Once you have read the data below, please repeat all of it exactly.

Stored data
* * *

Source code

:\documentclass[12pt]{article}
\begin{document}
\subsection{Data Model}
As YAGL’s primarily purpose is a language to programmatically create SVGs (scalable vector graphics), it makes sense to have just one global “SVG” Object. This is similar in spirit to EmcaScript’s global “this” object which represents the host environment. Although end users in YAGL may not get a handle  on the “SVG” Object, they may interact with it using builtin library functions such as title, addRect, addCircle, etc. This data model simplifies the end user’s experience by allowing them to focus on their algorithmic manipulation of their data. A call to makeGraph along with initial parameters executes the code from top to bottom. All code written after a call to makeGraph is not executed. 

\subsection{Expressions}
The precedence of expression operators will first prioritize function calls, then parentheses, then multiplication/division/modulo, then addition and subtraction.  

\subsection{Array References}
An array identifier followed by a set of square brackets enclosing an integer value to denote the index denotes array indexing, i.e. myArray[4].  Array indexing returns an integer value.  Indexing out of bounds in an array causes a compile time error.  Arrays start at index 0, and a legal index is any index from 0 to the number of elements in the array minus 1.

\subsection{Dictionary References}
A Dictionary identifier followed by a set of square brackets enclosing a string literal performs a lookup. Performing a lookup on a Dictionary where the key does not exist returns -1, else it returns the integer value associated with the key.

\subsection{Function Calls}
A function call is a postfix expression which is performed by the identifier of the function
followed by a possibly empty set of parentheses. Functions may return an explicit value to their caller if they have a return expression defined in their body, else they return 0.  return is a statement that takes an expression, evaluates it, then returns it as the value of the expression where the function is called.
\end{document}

* * *

RESPONSE TO THE TASK:
Source code

:\documentclass[12pt]{article}
\begin{document}
\subsection{Data Model}
As YAGL’s primarily purpose is a language to programmatically create SVGs (scalable vector graphics), it makes sense to have just one global “SVG” Object. This is similar in spirit to EmcaScript’s global “this” object which represents the host environment. Although end users in YAGL may not get a handle  on the “SVG” Object, they may interact with it using builtin library functions such as title, addRect, addCircle, etc. This data model simplifies the end user’s experience by allowing them to focus on their algorithmic manipulation of their data. A call to makeGraph along with initial parameters executes the code from top to bottom. All code written after a call to makeGraph is not executed. 

\subsection{Expressions}
The precedence of expression operators will first prioritize function calls, then parentheses, then multiplication/division/modulo, then addition and subtraction.  

\subsection{Array References}
An array identifier followed by a set of square brackets enclosing an integer value to denote the index denotes array indexing, i.e. myArray[4].  Array indexing returns an integer value.  Indexing out of bounds in an array causes a compile time error.  Arrays start at index 0, and a legal index is any index from 0 to the number of elements in the array minus 1.

\subsection{Dictionary References}
A Dictionary identifier followed by a set of square brackets enclosing a string literal performs a lookup. Performing a lookup on a Dictionary where the key does not exist returns -1, else it returns the integer value associated with the key.

\subsection{Function Calls}
A function call is a postfix expression which is performed by the identifier of the function
followed by a possibly empty set of parentheses. Functions may return an explicit value to their caller if they have a return expression defined in their body, else they return 0.  return is a statement that takes an expression, evaluates it, then returns it as the value of the expression where the function is called.
\end{document}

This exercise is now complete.